Parler de politique sans faire de politique, un pari réussi pour Paul Greengrass ? Le réalisateur est attendu au tournant après les deux remarquables épisodes de la Bourne Trilogy. Avec Green Zone,film d’action situé au coeur d’une poudrière, il cherche à mettre cette course sur le fil du rasoir au service de son efficacité dramatique.

Retrouvant ici Matt Damon, l’acteur-token dont la collaboration avait été si fructueuse dans Bourne, Greengrass lui offre un rôle qui colle à son emploi : sergent un peu borné, un peu simple parfois, mais bon comme du bon pain et d’une droiture à toute épreuve.

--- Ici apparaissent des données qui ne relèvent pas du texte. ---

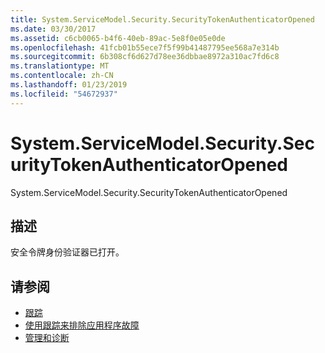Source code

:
 ```yaml
---
title: System.ServiceModel.Security.SecurityTokenAuthenticatorOpened
ms.date: 03/30/2017
ms.assetid: c6cb0065-b4f6-40eb-89ac-5e8f0e05e0de
ms.openlocfilehash: 41fcb01b55ece7f5f99b41487795ee568a7e314b
ms.sourcegitcommit: 6b308cf6d627d78ee36dbbae8972a310ac7fd6c8
ms.translationtype: MT
ms.contentlocale: zh-CN
ms.lasthandoff: 01/23/2019
ms.locfileid: "54672937"
---
```

# <a name="systemservicemodelsecuritysecuritytokenauthenticatoropened"></a>System.ServiceModel.Security.SecurityTokenAuthenticatorOpened
System.ServiceModel.Security.SecurityTokenAuthenticatorOpened  
  
## <a name="description"></a>描述  
 安全令牌身份验证器已打开。  
  
## <a name="see-also"></a>请参阅
- [跟踪](../../../../../docs/framework/wcf/diagnostics/tracing/index.md)
- [使用跟踪来排除应用程序故障](../../../../../docs/framework/wcf/diagnostics/tracing/using-tracing-to-troubleshoot-your-application.md)
- [管理和诊断](../../../../../docs/framework/wcf/diagnostics/index.md)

Ce personnage vaguement monolithique – la psychologie n’est ici pas au coeur des préoccupations de Greengrass – se trouve placé bien malgré lui au coeur d’une embrouille politique de haut vol, la blague des ADM (ou Armes de Destruction Massive). Voyant échouer l’une après l’autre ses missions, il finit par sentir l’arnaque et s’allie avec la CIA, qui n’a pas le mauvais rôle pour une fois, contre le Département de la Justice, présenté comme adversaire, pour mener à bout sa course folle vers la vérité.

Green Zone est un excellent film d’action. Des plans caméra à l’épaule succèdent à des panoramiques impressionnants dans un paysage désertique et ravagé. Le grain des scènes de nuit filmées parfois à l’infrarouge et la vue subjective, donnent le sentiment d’être au coeur d’un jeu vidéo particulièrement bien designé. Les événements s’enchaînent, courses poursuites en tank dans une Bagdad reconstituée, discussions lourdes de menaces, atmosphère prenante de thriller bien ficelé.

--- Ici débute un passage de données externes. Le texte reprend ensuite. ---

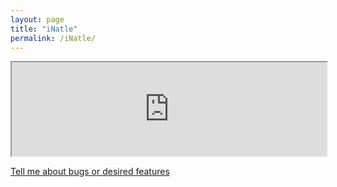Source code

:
 ```yaml
---
layout: page
title: "iNatle"
permalink: /iNatle/
---
```


<iframe 
  src="https://rmcminds.shinyapps.io/inatle/"
  width='100%'
  height='auto'
  max-width='100%'
  border='none'>
</iframe>

<br>

<a href="https://github.com/rmcminds/iNatle/issues">Tell me about bugs or desired features</a>
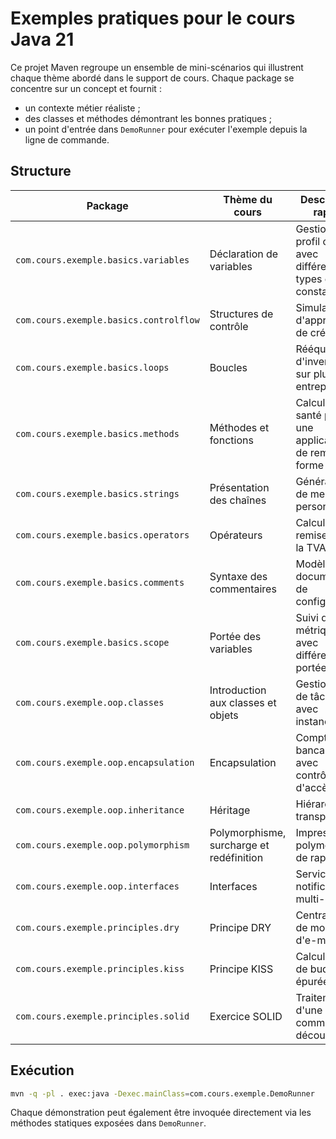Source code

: # Exemples pratiques pour le cours Java 21

Ce projet Maven regroupe un ensemble de mini-scénarios qui illustrent chaque thème abordé dans le support de cours. Chaque package se concentre sur un concept et fournit :

- un contexte métier réaliste ;
- des classes et méthodes démontrant les bonnes pratiques ;
- un point d'entrée dans `DemoRunner` pour exécuter l'exemple depuis la ligne de commande.

## Structure

| Package | Thème du cours | Description rapide |
| --- | --- | --- |
| `com.cours.exemple.basics.variables` | Déclaration de variables | Gestion d'un profil client avec différents types et constantes |
| `com.cours.exemple.basics.controlflow` | Structures de contrôle | Simulation d'approbation de crédit |
| `com.cours.exemple.basics.loops` | Boucles | Rééquilibrage d'inventaire sur plusieurs entrepôts |
| `com.cours.exemple.basics.methods` | Méthodes et fonctions | Calculs de santé pour une application de remise en forme |
| `com.cours.exemple.basics.strings` | Présentation des chaînes | Génération de messages personnalisés |
| `com.cours.exemple.basics.operators` | Opérateurs | Calcul des remises et de la TVA |
| `com.cours.exemple.basics.comments` | Syntaxe des commentaires | Modèle documenté de configuration |
| `com.cours.exemple.basics.scope` | Portée des variables | Suivi de métriques avec différentes portées |
| `com.cours.exemple.oop.classes` | Introduction aux classes et objets | Gestionnaire de tâches avec instanciation |
| `com.cours.exemple.oop.encapsulation` | Encapsulation | Compte bancaire avec contrôles d'accès |
| `com.cours.exemple.oop.inheritance` | Héritage | Hiérarchie de transports |
| `com.cours.exemple.oop.polymorphism` | Polymorphisme, surcharge et redéfinition | Impression polymorphe de rapports |
| `com.cours.exemple.oop.interfaces` | Interfaces | Services de notification multi-canaux |
| `com.cours.exemple.principles.dry` | Principe DRY | Centralisation de modèles d'e-mails |
| `com.cours.exemple.principles.kiss` | Principe KISS | Calculatrice de budget épurée |
| `com.cours.exemple.principles.solid` | Exercice SOLID | Traitement d'une commande découplé |

## Exécution

```bash
mvn -q -pl . exec:java -Dexec.mainClass=com.cours.exemple.DemoRunner
```

Chaque démonstration peut également être invoquée directement via les méthodes statiques exposées dans `DemoRunner`.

Pourtant, aborder une question aussi vaste que celle des Armes de destruction massive ne pouvait se faire sans parti pris. Pas très ami avec Bush, Greengrass crie au complot politique, et effleure au passage une foultitude de vrais sujets. La question des populations face à l’envahisseur, la question du double jeu diplomatique mené par la plupart des officiels de part et d’autre du front, la position d’une presse manipulée parfois avec un semi consentement, tout y passe. Mais à traiter de questions qui n’ont pas encore cessé de faire débat l’on prend le risque de tomber dans des raccourcis saisissants. Ce piège, Greengrass ne l’évite pas. A l’inverse il saute dedans à pieds joints : nombre de ses ressorts cinématographiques reposent sur des postulats psychologiques faibles et des vérités générales assénées sans préavis.

Green Zone est un film à voir. En termes de travail sur le suspense, Greengrass n’a rien perdu de sa superbe et c’est toujours un plaisir de le voir développer les rouages de son action. En revanche, à l’entrée de la salle mieux vaut oublier que ces événements ont lieu dans un contexte réel : perdus dans les dunes intergalactiques, des cyborgs torturent de bons sauvages et leur reprochent leur verroterie, pendant qu’un héros solitaire lutte pour la justice et la vérité. Une histoire vieille comme le monde, qui aurait pu se passer de l’Irak pour exister.